When Tanan and Brakkas entered the king’s private chambers, Dannap was standing at a window looking over the palace grounds.  There was another man sitting in a large chair next to the fireplace.  Two King’s Legion men in golden armor stood at the far end of the room.

Dannap turned as they walked into the room.

“Your majesty,” said Brakkas with a slight bow.  “This is Tanan.”

Dannap gave Tanan a sarcastic smile.  “So this is the person that murdered my brother and threatened to reduce me to ash.  I’ve been expecting you.”

Tanan suddenly realized that something was very wrong.  He couldn’t move.  He felt as if he were being squeezed inside an invisible tube.  He tried to summon energy from the air around him and couldn’t.  Somehow, the magical restraint was blocking it.  When he summoned fire in his belly, he couldn’t push it past the invisible barrier either.  Tanan was helpless inside the magical restraint.  He took the precaution of erecting a protective field of his own.

The seated man began to laugh softly.  Tanan looked at the man, who was giving him a sickly sweet smile.  “Poor boy.  Magic isn’t as much fun when it’s being used on you, is it?”

Dannap crossed the room to stand in front of Tanan and gloat.  “Did you really believe that you could walk into the Royal Palace without me knowing?  And did you think I would be defenseless against your magic?  I am the king of Komisan, boy.”

The King gestured to the seated man.  “This is my aide, Zasin.”  The bald man smiled his saccharine smile again.  “Abbots are not the only people in the world gifted with magic.  Unlike you traitorous Abbots, Zasin is loyal to his King and his country.”

“But,” he continued, “a Lataki wouldn’t know anything about loyalty, would you?”

“Dannap,” said Tanan, “you have the power to stop this.  I defeated your army at Jesera and offered you a way out.  The Lataki pose no threat to Komisan, and the Abbots have left your island.  There is no need for this war.  What do you have to gain from this?”

Dannap turned on Tanan, his eyes flashing with rage.  “You murdered my brother!  Do you think you can murder the King’s brother and go unpunished, Lataki?”

“Killing me won’t bring your brother back, Dannap.  But if it will end your war, kill me and be done with it!”

Dannap got close to Tanan and whispered, “It’s not you that I’m going to kill.”  He turned to the guards at the end of the room.  “Bring him in.”

One guard left the room and returned dragging an emaciated man by the arm.  He shoved the man to the floor between Dannap and Zasin, then returned to his post.

The man looked up at Tanan.  It was Soama.  His eyes were sunken and bruised.  His entire body was covered with old and fresh bruises.

“You took my brother from me, Lataki.  Now you can watch while I take away someone you love.”

The king drew a gold plated sword from the scabbard on his hip and looked down at Soama.

Tanan shouted, “You took my father from me!  You took my grandfather, and you took Jelak!  You’ve had your revenge, Dannap.”

Dannap wheeled around, face to face with Tanan.  There was madness in his eyes.  “I will take everyone from you, boy.  Everything you love will die.”  He turned back toward Soama for a moment and then back to Tanan.  “You threatened to turn me to ash?  I will turn your entire world to ash!  The Komisani will burn your world to ash and every Abbot and every Lataki will burn with it.  We know about your monasteries.  We know about all of them.  Thirteen armies will leave this island within ten days and there is nothing you can do to stop them.”

Tanan cursed himself for being stupid enough to walk into this trap.  Brakkas stared at Tanan with utter loathing, and Zasin smiled his cloying smile.

Dannap looked down at Soama, who was curled up on the floor.  “I will give you one thing that you never gave me.  You still have time to say goodbye to this pathetic old man before I cut out his heart.”

Soama lifted his head weakly and looked into Tanan’s eyes.  Through cracked and bloody lips he whispered, “Kill them all.”  Soama’s skeletal hand shot out and grabbed Zasin around the ankle.

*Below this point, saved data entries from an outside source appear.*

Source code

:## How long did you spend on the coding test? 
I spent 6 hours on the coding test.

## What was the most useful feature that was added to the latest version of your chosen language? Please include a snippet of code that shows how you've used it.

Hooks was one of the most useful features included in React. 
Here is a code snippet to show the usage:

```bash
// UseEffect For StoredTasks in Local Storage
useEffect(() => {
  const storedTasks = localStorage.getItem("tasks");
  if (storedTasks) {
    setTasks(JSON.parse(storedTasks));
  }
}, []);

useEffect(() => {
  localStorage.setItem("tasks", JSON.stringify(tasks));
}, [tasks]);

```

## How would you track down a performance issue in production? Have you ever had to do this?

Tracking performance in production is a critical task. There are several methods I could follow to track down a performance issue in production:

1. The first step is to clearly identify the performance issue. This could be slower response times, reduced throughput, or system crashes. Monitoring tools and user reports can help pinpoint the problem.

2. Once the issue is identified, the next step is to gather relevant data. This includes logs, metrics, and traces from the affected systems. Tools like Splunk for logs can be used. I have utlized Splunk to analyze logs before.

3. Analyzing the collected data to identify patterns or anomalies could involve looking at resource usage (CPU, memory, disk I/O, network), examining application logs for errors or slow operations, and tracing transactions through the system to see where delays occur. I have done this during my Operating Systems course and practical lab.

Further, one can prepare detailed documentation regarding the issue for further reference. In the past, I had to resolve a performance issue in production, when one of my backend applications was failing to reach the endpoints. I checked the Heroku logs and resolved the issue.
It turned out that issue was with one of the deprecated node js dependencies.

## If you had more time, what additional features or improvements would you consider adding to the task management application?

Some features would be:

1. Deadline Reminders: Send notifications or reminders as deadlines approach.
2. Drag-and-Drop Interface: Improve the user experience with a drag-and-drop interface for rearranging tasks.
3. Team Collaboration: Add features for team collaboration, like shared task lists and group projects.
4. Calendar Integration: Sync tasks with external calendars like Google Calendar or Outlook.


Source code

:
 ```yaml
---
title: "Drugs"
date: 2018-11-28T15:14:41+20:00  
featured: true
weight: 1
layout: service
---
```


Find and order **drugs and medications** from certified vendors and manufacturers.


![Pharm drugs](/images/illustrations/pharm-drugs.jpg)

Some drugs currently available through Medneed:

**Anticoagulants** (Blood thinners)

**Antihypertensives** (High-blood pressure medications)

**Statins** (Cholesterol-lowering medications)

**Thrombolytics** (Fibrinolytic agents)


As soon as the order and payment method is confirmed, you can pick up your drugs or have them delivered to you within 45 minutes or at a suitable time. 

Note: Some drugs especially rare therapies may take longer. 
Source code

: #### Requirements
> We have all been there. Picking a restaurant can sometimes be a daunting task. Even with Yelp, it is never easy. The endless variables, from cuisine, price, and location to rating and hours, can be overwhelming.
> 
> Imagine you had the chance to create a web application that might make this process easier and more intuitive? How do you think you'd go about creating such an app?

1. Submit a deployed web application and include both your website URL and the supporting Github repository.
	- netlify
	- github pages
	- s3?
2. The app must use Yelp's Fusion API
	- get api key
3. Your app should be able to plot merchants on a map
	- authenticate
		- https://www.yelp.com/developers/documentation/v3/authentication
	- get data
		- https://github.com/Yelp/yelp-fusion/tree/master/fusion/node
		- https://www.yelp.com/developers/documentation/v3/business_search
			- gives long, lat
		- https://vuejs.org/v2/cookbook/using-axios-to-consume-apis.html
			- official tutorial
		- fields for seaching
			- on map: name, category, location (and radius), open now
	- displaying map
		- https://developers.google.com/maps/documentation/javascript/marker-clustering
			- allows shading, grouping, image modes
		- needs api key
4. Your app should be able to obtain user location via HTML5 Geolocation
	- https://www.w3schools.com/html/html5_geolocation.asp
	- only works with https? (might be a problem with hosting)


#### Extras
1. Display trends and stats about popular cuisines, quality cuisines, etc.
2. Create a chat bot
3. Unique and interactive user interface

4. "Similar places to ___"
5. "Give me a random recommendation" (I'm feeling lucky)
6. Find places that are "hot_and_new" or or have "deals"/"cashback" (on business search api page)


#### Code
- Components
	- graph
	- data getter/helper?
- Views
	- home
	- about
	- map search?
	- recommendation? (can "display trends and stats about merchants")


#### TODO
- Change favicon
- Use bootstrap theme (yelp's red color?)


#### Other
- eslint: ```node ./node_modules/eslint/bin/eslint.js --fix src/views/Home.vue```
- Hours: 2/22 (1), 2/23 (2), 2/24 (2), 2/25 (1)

With a touch, Soama violently drew every bit of energy from Zasin as Dannap’s golden blade drove through Soama’s back, piercing his heart.

Something inside Tanan changed in that moment.  He was free.  Free to move, and free to do what needed to be done.  The Komisani were finished, Tanan knew that before Dannap pulled the golden blade from Soama’s dead body.  Tanan, enraged, channeled so much energy through his body that he couldn’t control it.  A pulse of white hot energy emanated from his body, blasting everything and everyone away from him and blowing out the room’s windows and doors.  He stood in the center of the room with his head down and his eyes closed, as a vortex of flames whipped around him, cleansing the room with fire.  When he was finished, sparks and dark smoke swirled around him.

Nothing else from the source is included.